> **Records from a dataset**

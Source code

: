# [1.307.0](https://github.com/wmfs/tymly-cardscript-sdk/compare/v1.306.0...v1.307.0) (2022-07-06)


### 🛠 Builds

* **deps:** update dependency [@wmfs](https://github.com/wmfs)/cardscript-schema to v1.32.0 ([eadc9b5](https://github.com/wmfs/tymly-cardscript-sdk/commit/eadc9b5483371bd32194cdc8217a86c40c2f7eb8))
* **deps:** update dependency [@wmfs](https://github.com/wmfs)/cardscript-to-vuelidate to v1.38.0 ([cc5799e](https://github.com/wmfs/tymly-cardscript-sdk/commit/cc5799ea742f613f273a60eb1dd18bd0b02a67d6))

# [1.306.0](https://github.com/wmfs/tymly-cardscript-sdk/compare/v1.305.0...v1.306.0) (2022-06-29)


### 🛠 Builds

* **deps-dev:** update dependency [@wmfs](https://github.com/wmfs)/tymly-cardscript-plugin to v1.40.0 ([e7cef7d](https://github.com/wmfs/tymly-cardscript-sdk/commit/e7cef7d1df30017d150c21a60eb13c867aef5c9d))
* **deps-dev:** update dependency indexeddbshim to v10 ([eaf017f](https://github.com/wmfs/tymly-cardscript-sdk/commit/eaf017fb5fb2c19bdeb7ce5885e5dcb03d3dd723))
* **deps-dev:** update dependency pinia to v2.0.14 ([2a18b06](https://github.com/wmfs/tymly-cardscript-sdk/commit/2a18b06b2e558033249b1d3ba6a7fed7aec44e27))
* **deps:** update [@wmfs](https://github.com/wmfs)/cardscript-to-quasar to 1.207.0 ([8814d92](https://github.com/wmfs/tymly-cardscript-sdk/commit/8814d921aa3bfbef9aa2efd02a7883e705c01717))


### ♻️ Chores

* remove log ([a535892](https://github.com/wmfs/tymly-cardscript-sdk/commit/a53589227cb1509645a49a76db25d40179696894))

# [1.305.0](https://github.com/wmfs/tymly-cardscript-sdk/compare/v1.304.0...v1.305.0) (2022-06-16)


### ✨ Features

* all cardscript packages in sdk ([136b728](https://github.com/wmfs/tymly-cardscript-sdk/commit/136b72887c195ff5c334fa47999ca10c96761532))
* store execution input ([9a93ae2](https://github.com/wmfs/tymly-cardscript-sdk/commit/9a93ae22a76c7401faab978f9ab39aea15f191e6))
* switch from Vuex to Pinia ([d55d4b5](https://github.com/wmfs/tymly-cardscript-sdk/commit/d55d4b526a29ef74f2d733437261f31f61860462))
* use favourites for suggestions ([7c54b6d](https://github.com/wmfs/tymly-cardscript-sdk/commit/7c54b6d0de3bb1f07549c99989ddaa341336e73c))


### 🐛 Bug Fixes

> **Action item**
Working through the records, find each line containing the word "compare" and copy it.

> **Reply to the task**
:# [1.307.0](https://github.com/wmfs/tymly-cardscript-sdk/compare/v1.306.0...v1.307.0) (2022-07-06)
# [1.306.0](https://github.com/wmfs/tymly-cardscript-sdk/compare/v1.305.0...v1.306.0) (2022-06-29)
# [1.305.0](https://github.com/wmfs/tymly-cardscript-sdk/compare/v1.304.0...v1.305.0) (2022-06-16)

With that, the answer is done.